▶ Problem to solve:
Look through the data below and return each line where "historians" appears.

▶ Dataset excerpts:
------------------------------------
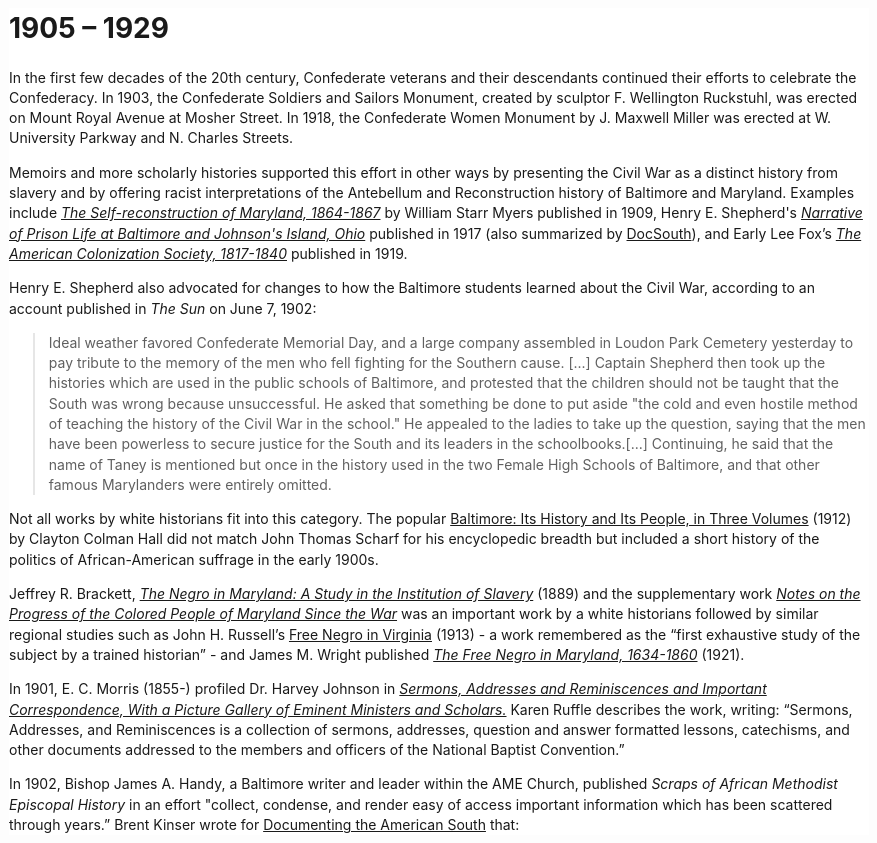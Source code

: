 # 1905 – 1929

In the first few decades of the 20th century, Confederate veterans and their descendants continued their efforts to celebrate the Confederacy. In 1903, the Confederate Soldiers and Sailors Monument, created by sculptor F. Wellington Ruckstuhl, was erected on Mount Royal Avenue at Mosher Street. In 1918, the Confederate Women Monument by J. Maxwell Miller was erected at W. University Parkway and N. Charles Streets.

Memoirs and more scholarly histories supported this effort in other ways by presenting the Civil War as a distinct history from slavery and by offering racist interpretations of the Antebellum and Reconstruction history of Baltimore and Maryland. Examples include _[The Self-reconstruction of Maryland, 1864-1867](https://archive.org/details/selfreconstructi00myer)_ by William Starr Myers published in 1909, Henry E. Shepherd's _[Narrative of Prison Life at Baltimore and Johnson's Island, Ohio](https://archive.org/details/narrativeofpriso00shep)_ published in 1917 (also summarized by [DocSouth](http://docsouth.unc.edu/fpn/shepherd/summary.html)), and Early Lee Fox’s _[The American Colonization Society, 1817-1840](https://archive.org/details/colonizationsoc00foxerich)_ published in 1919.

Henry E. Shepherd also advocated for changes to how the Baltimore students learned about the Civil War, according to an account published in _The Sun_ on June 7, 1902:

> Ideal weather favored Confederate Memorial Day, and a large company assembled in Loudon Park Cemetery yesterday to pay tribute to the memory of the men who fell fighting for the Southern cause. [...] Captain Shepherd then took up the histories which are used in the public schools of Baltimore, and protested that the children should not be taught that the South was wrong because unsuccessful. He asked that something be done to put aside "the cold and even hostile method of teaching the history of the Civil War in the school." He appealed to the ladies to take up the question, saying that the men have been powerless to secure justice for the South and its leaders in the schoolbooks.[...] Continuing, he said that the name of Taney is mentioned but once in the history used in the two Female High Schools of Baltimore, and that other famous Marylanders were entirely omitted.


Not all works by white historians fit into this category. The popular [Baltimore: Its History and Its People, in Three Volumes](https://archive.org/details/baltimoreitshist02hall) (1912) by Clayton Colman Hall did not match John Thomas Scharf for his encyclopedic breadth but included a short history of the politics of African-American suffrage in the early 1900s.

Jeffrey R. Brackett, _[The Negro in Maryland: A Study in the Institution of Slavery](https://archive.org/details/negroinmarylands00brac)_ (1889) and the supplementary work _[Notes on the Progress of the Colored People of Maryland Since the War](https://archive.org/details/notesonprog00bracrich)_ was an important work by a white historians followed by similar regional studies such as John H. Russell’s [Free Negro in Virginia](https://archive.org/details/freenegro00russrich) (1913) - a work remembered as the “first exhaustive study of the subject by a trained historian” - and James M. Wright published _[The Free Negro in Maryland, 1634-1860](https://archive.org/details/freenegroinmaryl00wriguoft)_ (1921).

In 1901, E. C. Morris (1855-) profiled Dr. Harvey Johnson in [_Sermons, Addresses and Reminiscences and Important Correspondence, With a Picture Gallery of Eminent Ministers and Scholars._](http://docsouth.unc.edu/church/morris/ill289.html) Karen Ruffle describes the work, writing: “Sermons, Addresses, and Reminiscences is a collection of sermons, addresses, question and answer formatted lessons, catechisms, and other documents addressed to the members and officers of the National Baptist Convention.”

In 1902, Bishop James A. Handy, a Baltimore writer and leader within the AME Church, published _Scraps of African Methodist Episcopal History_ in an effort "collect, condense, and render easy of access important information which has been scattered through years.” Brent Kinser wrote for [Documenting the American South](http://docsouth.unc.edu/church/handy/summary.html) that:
------------------------------------
▶ Answer area:
Not all works by white historians fit into this category. The popular [Baltimore: Its History and Its People, in Three Volumes](https://archive.org/details/baltimoreitshist02hall) (1912) by Clayton Colman Hall did not match John Thomas Scharf for his encyclopedic breadth but included a short history of the politics of African-American suffrage in the early 1900s.
Jeffrey R. Brackett, _[The Negro in Maryland: A Study in the Institution of Slavery](https://archive.org/details/negroinmarylands00brac)_ (1889) and the supplementary work _[Notes on the Progress of the Colored People of Maryland Since the War](https://archive.org/details/notesonprog00bracrich)_ was an important work by a white historians followed by similar regional studies such as John H. Russell’s [Free Negro in Virginia](https://archive.org/details/freenegro00russrich) (1913) - a work remembered as the “first exhaustive study of the subject by a trained historian” - and James M. Wright published _[The Free Negro in Maryland, 1634-1860](https://archive.org/details/freenegroinmaryl00wriguoft)_ (1921).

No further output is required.